→ Task prompt: Below is a set of records; reproduce them exactly without their pictures.

Stored data entries:
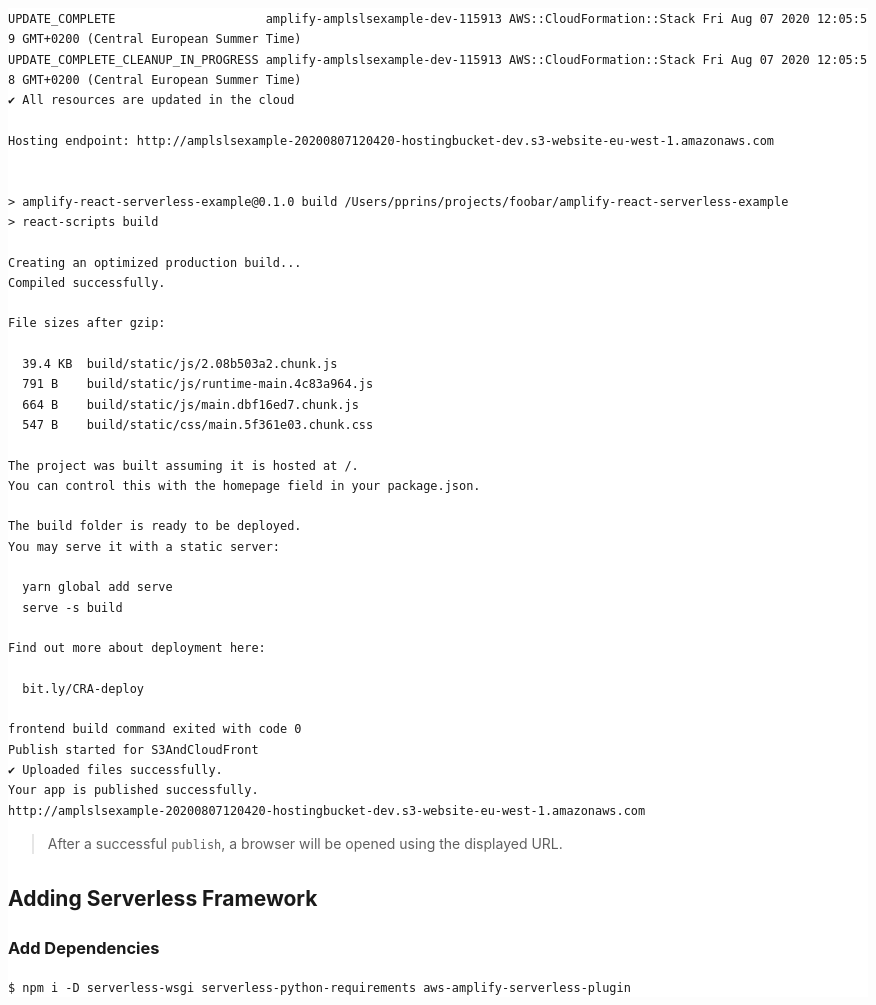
 ```
UPDATE_COMPLETE                     amplify-amplslsexample-dev-115913 AWS::CloudFormation::Stack Fri Aug 07 2020 12:05:59 GMT+0200 (Central European Summer Time)
UPDATE_COMPLETE_CLEANUP_IN_PROGRESS amplify-amplslsexample-dev-115913 AWS::CloudFormation::Stack Fri Aug 07 2020 12:05:58 GMT+0200 (Central European Summer Time)
✔ All resources are updated in the cloud

Hosting endpoint: http://amplslsexample-20200807120420-hostingbucket-dev.s3-website-eu-west-1.amazonaws.com


> amplify-react-serverless-example@0.1.0 build /Users/pprins/projects/foobar/amplify-react-serverless-example
> react-scripts build

Creating an optimized production build...
Compiled successfully.

File sizes after gzip:

  39.4 KB  build/static/js/2.08b503a2.chunk.js
  791 B    build/static/js/runtime-main.4c83a964.js
  664 B    build/static/js/main.dbf16ed7.chunk.js
  547 B    build/static/css/main.5f361e03.chunk.css

The project was built assuming it is hosted at /.
You can control this with the homepage field in your package.json.

The build folder is ready to be deployed.
You may serve it with a static server:

  yarn global add serve
  serve -s build

Find out more about deployment here:

  bit.ly/CRA-deploy

frontend build command exited with code 0
Publish started for S3AndCloudFront
✔ Uploaded files successfully.
Your app is published successfully.
http://amplslsexample-20200807120420-hostingbucket-dev.s3-website-eu-west-1.amazonaws.com
```
> After a successful `publish`, a browser will be opened using the displayed URL.

## Adding Serverless Framework

### Add Dependencies

```
$ npm i -D serverless-wsgi serverless-python-requirements aws-amplify-serverless-plugin
```
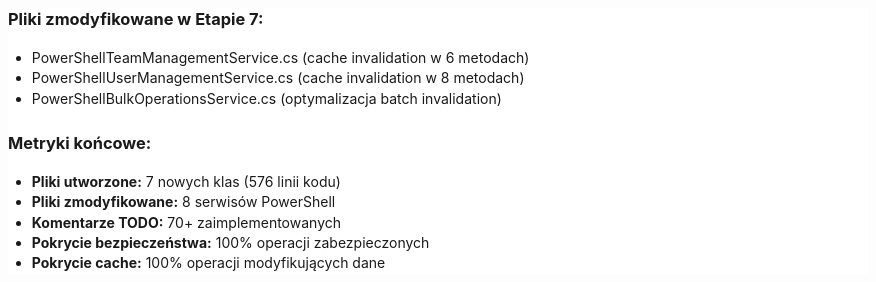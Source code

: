 ### Pliki zmodyfikowane w Etapie 7:
- PowerShellTeamManagementService.cs (cache invalidation w 6 metodach)
- PowerShellUserManagementService.cs (cache invalidation w 8 metodach) 
- PowerShellBulkOperationsService.cs (optymalizacja batch invalidation)

### Metryki końcowe:
- **Pliki utworzone:** 7 nowych klas (576 linii kodu)
- **Pliki zmodyfikowane:** 8 serwisów PowerShell
- **Komentarze TODO:** 70+ zaimplementowanych
- **Pokrycie bezpieczeństwa:** 100% operacji zabezpieczonych
- **Pokrycie cache:** 100% operacji modyfikujących dane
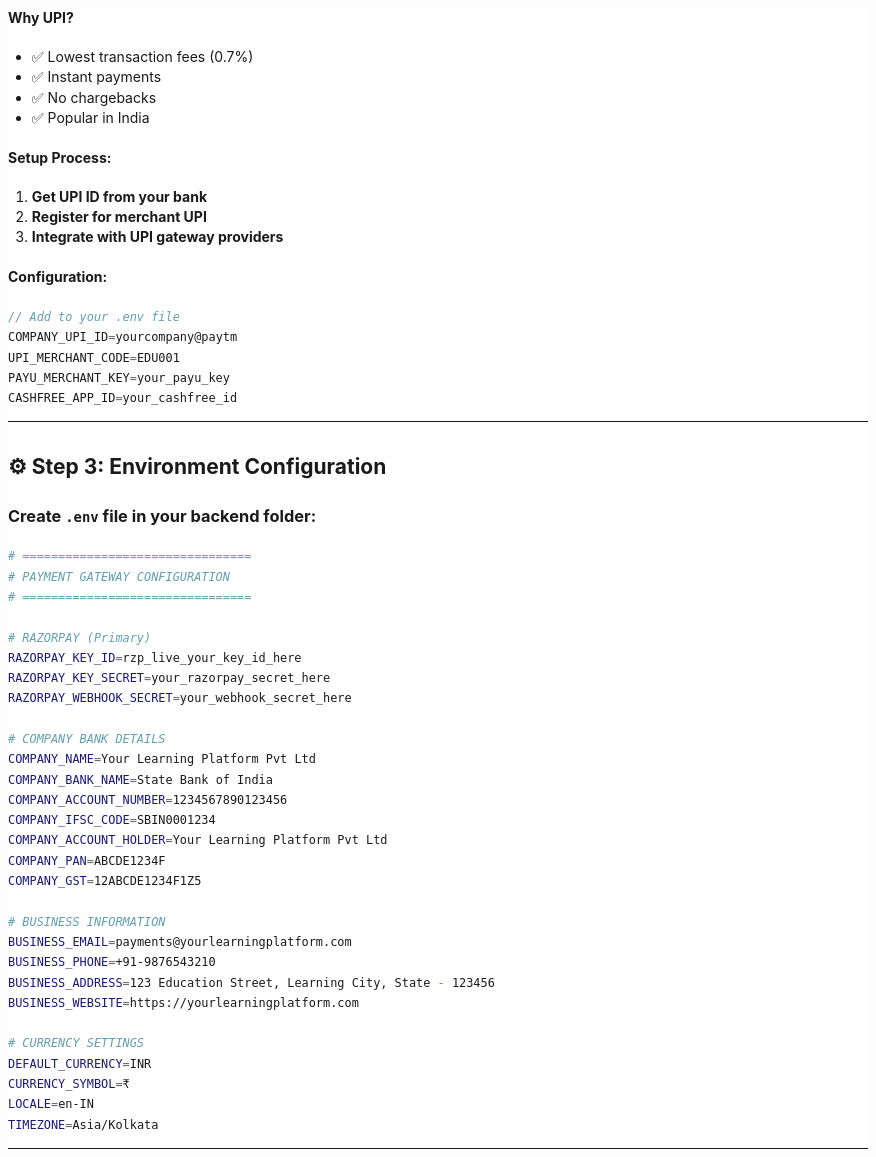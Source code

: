 #### Why UPI?
- ✅ Lowest transaction fees (0.7%)
- ✅ Instant payments
- ✅ No chargebacks
- ✅ Popular in India

#### Setup Process:
1. **Get UPI ID from your bank**
2. **Register for merchant UPI**
3. **Integrate with UPI gateway providers**

#### Configuration:
```javascript
// Add to your .env file
COMPANY_UPI_ID=yourcompany@paytm
UPI_MERCHANT_CODE=EDU001
PAYU_MERCHANT_KEY=your_payu_key
CASHFREE_APP_ID=your_cashfree_id
```

---

## ⚙️ Step 3: Environment Configuration

### Create `.env` file in your backend folder:
```bash
# ================================
# PAYMENT GATEWAY CONFIGURATION
# ================================

# RAZORPAY (Primary)
RAZORPAY_KEY_ID=rzp_live_your_key_id_here
RAZORPAY_KEY_SECRET=your_razorpay_secret_here
RAZORPAY_WEBHOOK_SECRET=your_webhook_secret_here

# COMPANY BANK DETAILS
COMPANY_NAME=Your Learning Platform Pvt Ltd
COMPANY_BANK_NAME=State Bank of India
COMPANY_ACCOUNT_NUMBER=1234567890123456
COMPANY_IFSC_CODE=SBIN0001234
COMPANY_ACCOUNT_HOLDER=Your Learning Platform Pvt Ltd
COMPANY_PAN=ABCDE1234F
COMPANY_GST=12ABCDE1234F1Z5

# BUSINESS INFORMATION
BUSINESS_EMAIL=payments@yourlearningplatform.com
BUSINESS_PHONE=+91-9876543210
BUSINESS_ADDRESS=123 Education Street, Learning City, State - 123456
BUSINESS_WEBSITE=https://yourlearningplatform.com

# CURRENCY SETTINGS
DEFAULT_CURRENCY=INR
CURRENCY_SYMBOL=₹
LOCALE=en-IN
TIMEZONE=Asia/Kolkata
```

---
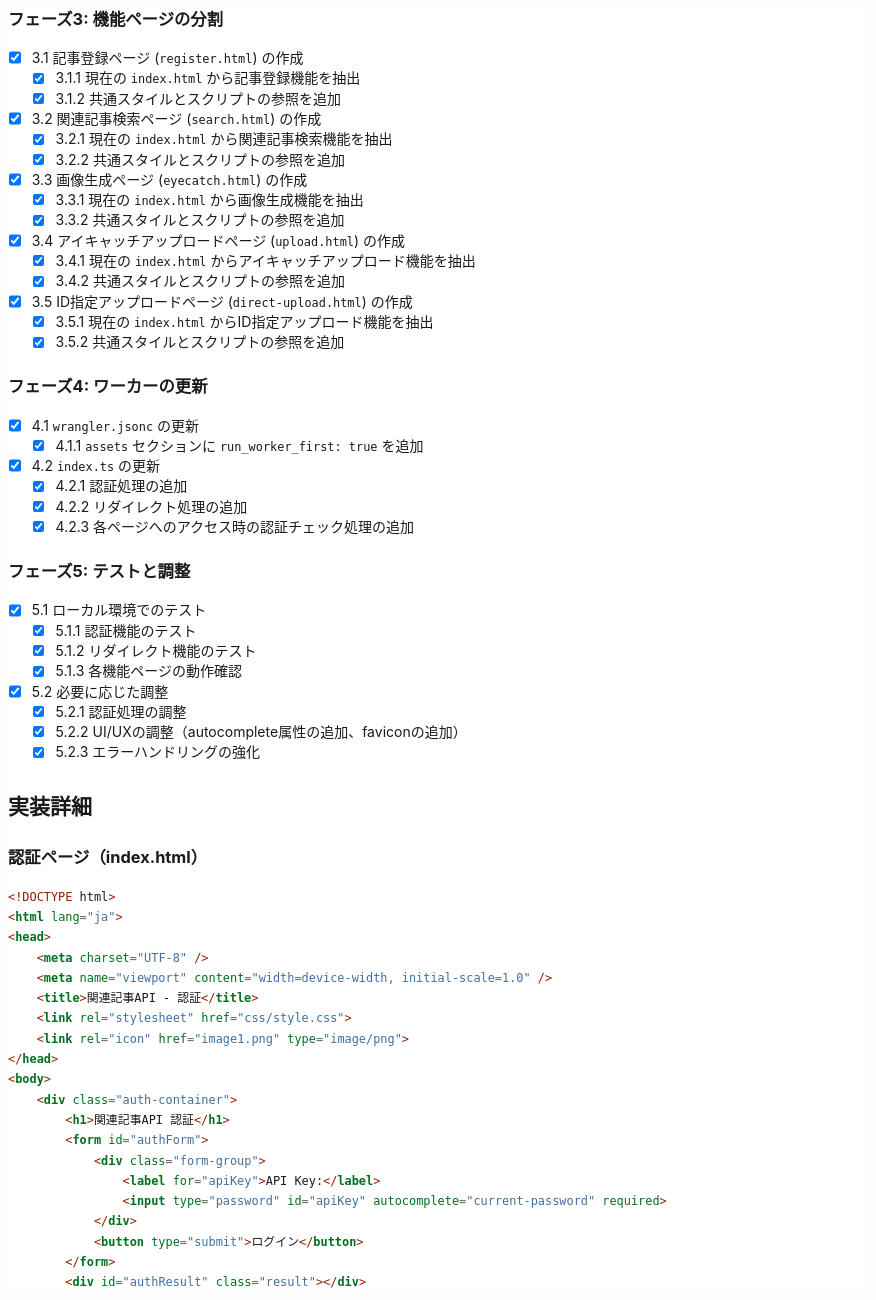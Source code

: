 ### フェーズ3: 機能ページの分割

- [x] 3.1 記事登録ページ (`register.html`) の作成
  - [x] 3.1.1 現在の `index.html` から記事登録機能を抽出
  - [x] 3.1.2 共通スタイルとスクリプトの参照を追加
- [x] 3.2 関連記事検索ページ (`search.html`) の作成
  - [x] 3.2.1 現在の `index.html` から関連記事検索機能を抽出
  - [x] 3.2.2 共通スタイルとスクリプトの参照を追加
- [x] 3.3 画像生成ページ (`eyecatch.html`) の作成
  - [x] 3.3.1 現在の `index.html` から画像生成機能を抽出
  - [x] 3.3.2 共通スタイルとスクリプトの参照を追加
- [x] 3.4 アイキャッチアップロードページ (`upload.html`) の作成
  - [x] 3.4.1 現在の `index.html` からアイキャッチアップロード機能を抽出
  - [x] 3.4.2 共通スタイルとスクリプトの参照を追加
- [x] 3.5 ID指定アップロードページ (`direct-upload.html`) の作成
  - [x] 3.5.1 現在の `index.html` からID指定アップロード機能を抽出
  - [x] 3.5.2 共通スタイルとスクリプトの参照を追加

### フェーズ4: ワーカーの更新

- [x] 4.1 `wrangler.jsonc` の更新
  - [x] 4.1.1 `assets` セクションに `run_worker_first: true` を追加
- [x] 4.2 `index.ts` の更新
  - [x] 4.2.1 認証処理の追加
  - [x] 4.2.2 リダイレクト処理の追加
  - [x] 4.2.3 各ページへのアクセス時の認証チェック処理の追加

### フェーズ5: テストと調整

- [x] 5.1 ローカル環境でのテスト
  - [x] 5.1.1 認証機能のテスト
  - [x] 5.1.2 リダイレクト機能のテスト
  - [x] 5.1.3 各機能ページの動作確認
- [x] 5.2 必要に応じた調整
  - [x] 5.2.1 認証処理の調整
  - [x] 5.2.2 UI/UXの調整（autocomplete属性の追加、faviconの追加）
  - [x] 5.2.3 エラーハンドリングの強化

## 実装詳細

### 認証ページ（index.html）

```html
<!DOCTYPE html>
<html lang="ja">
<head>
    <meta charset="UTF-8" />
    <meta name="viewport" content="width=device-width, initial-scale=1.0" />
    <title>関連記事API - 認証</title>
    <link rel="stylesheet" href="css/style.css">
    <link rel="icon" href="image1.png" type="image/png">
</head>
<body>
    <div class="auth-container">
        <h1>関連記事API 認証</h1>
        <form id="authForm">
            <div class="form-group">
                <label for="apiKey">API Key:</label>
                <input type="password" id="apiKey" autocomplete="current-password" required>
            </div>
            <button type="submit">ログイン</button>
        </form>
        <div id="authResult" class="result"></div>
```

→ Result of this exercise:
 ```
UPDATE_COMPLETE                     amplify-amplslsexample-dev-115913 AWS::CloudFormation::Stack Fri Aug 07 2020 12:05:59 GMT+0200 (Central European Summer Time)
UPDATE_COMPLETE_CLEANUP_IN_PROGRESS amplify-amplslsexample-dev-115913 AWS::CloudFormation::Stack Fri Aug 07 2020 12:05:58 GMT+0200 (Central European Summer Time)
✔ All resources are updated in the cloud

Hosting endpoint: http://amplslsexample-20200807120420-hostingbucket-dev.s3-website-eu-west-1.amazonaws.com


> amplify-react-serverless-example@0.1.0 build /Users/pprins/projects/foobar/amplify-react-serverless-example
> react-scripts build

Creating an optimized production build...
Compiled successfully.

File sizes after gzip:

  39.4 KB  build/static/js/2.08b503a2.chunk.js
  791 B    build/static/js/runtime-main.4c83a964.js
  664 B    build/static/js/main.dbf16ed7.chunk.js
  547 B    build/static/css/main.5f361e03.chunk.css

The project was built assuming it is hosted at /.
You can control this with the homepage field in your package.json.

The build folder is ready to be deployed.
You may serve it with a static server:

  yarn global add serve
  serve -s build

Find out more about deployment here:

  bit.ly/CRA-deploy

frontend build command exited with code 0
Publish started for S3AndCloudFront
✔ Uploaded files successfully.
Your app is published successfully.
http://amplslsexample-20200807120420-hostingbucket-dev.s3-website-eu-west-1.amazonaws.com
```
> After a successful `publish`, a browser will be opened using the displayed URL.

## Adding Serverless Framework

### Add Dependencies

```
$ npm i -D serverless-wsgi serverless-python-requirements aws-amplify-serverless-plugin
```
Source code

: ### Pliki zmodyfikowane w Etapie 7:
- PowerShellTeamManagementService.cs (cache invalidation w 6 metodach)
- PowerShellUserManagementService.cs (cache invalidation w 8 metodach) 
- PowerShellBulkOperationsService.cs (optymalizacja batch invalidation)

### Metryki końcowe:
- **Pliki utworzone:** 7 nowych klas (576 linii kodu)
- **Pliki zmodyfikowane:** 8 serwisów PowerShell
- **Komentarze TODO:** 70+ zaimplementowanych
- **Pokrycie bezpieczeństwa:** 100% operacji zabezpieczonych
- **Pokrycie cache:** 100% operacji modyfikujących dane
Source code

: #### Why UPI?
- ✅ Lowest transaction fees (0.7%)
- ✅ Instant payments
- ✅ No chargebacks
- ✅ Popular in India

#### Setup Process:
1. **Get UPI ID from your bank**
2. **Register for merchant UPI**
3. **Integrate with UPI gateway providers**

#### Configuration:
```javascript
// Add to your .env file
COMPANY_UPI_ID=yourcompany@paytm
UPI_MERCHANT_CODE=EDU001
PAYU_MERCHANT_KEY=your_payu_key
CASHFREE_APP_ID=your_cashfree_id
```

---

## ⚙️ Step 3: Environment Configuration

### Create `.env` file in your backend folder:
```bash
# ================================
# PAYMENT GATEWAY CONFIGURATION
# ================================

# RAZORPAY (Primary)
RAZORPAY_KEY_ID=rzp_live_your_key_id_here
RAZORPAY_KEY_SECRET=your_razorpay_secret_here
RAZORPAY_WEBHOOK_SECRET=your_webhook_secret_here

# COMPANY BANK DETAILS
COMPANY_NAME=Your Learning Platform Pvt Ltd
COMPANY_BANK_NAME=State Bank of India
COMPANY_ACCOUNT_NUMBER=1234567890123456
COMPANY_IFSC_CODE=SBIN0001234
COMPANY_ACCOUNT_HOLDER=Your Learning Platform Pvt Ltd
COMPANY_PAN=ABCDE1234F
COMPANY_GST=12ABCDE1234F1Z5

# BUSINESS INFORMATION
BUSINESS_EMAIL=payments@yourlearningplatform.com
BUSINESS_PHONE=+91-9876543210
BUSINESS_ADDRESS=123 Education Street, Learning City, State - 123456
BUSINESS_WEBSITE=https://yourlearningplatform.com

# CURRENCY SETTINGS
DEFAULT_CURRENCY=INR
CURRENCY_SYMBOL=₹
LOCALE=en-IN
TIMEZONE=Asia/Kolkata
```

---
Source code

: ### フェーズ3: 機能ページの分割

- [x] 3.1 記事登録ページ (`register.html`) の作成
  - [x] 3.1.1 現在の `index.html` から記事登録機能を抽出
  - [x] 3.1.2 共通スタイルとスクリプトの参照を追加
- [x] 3.2 関連記事検索ページ (`search.html`) の作成
  - [x] 3.2.1 現在の `index.html` から関連記事検索機能を抽出
  - [x] 3.2.2 共通スタイルとスクリプトの参照を追加
- [x] 3.3 画像生成ページ (`eyecatch.html`) の作成
  - [x] 3.3.1 現在の `index.html` から画像生成機能を抽出
  - [x] 3.3.2 共通スタイルとスクリプトの参照を追加
- [x] 3.4 アイキャッチアップロードページ (`upload.html`) の作成
  - [x] 3.4.1 現在の `index.html` からアイキャッチアップロード機能を抽出
  - [x] 3.4.2 共通スタイルとスクリプトの参照を追加
- [x] 3.5 ID指定アップロードページ (`direct-upload.html`) の作成
  - [x] 3.5.1 現在の `index.html` からID指定アップロード機能を抽出
  - [x] 3.5.2 共通スタイルとスクリプトの参照を追加

### フェーズ4: ワーカーの更新

- [x] 4.1 `wrangler.jsonc` の更新
  - [x] 4.1.1 `assets` セクションに `run_worker_first: true` を追加
- [x] 4.2 `index.ts` の更新
  - [x] 4.2.1 認証処理の追加
  - [x] 4.2.2 リダイレクト処理の追加
  - [x] 4.2.3 各ページへのアクセス時の認証チェック処理の追加

### フェーズ5: テストと調整

- [x] 5.1 ローカル環境でのテスト
  - [x] 5.1.1 認証機能のテスト
  - [x] 5.1.2 リダイレクト機能のテスト
  - [x] 5.1.3 各機能ページの動作確認
- [x] 5.2 必要に応じた調整
  - [x] 5.2.1 認証処理の調整
  - [x] 5.2.2 UI/UXの調整（autocomplete属性の追加、faviconの追加）
  - [x] 5.2.3 エラーハンドリングの強化

## 実装詳細

### 認証ページ（index.html）

```html
<!DOCTYPE html>
<html lang="ja">
<head>
    <meta charset="UTF-8" />
    <meta name="viewport" content="width=device-width, initial-scale=1.0" />
    <title>関連記事API - 認証</title>
    <link rel="stylesheet" href="css/style.css">
    <link rel="icon" href="image1.png" type="image/png">
</head>
<body>
    <div class="auth-container">
        <h1>関連記事API 認証</h1>
        <form id="authForm">
            <div class="form-group">
                <label for="apiKey">API Key:</label>
                <input type="password" id="apiKey" autocomplete="current-password" required>
            </div>
            <button type="submit">ログイン</button>
        </form>
        <div id="authResult" class="result"></div>
```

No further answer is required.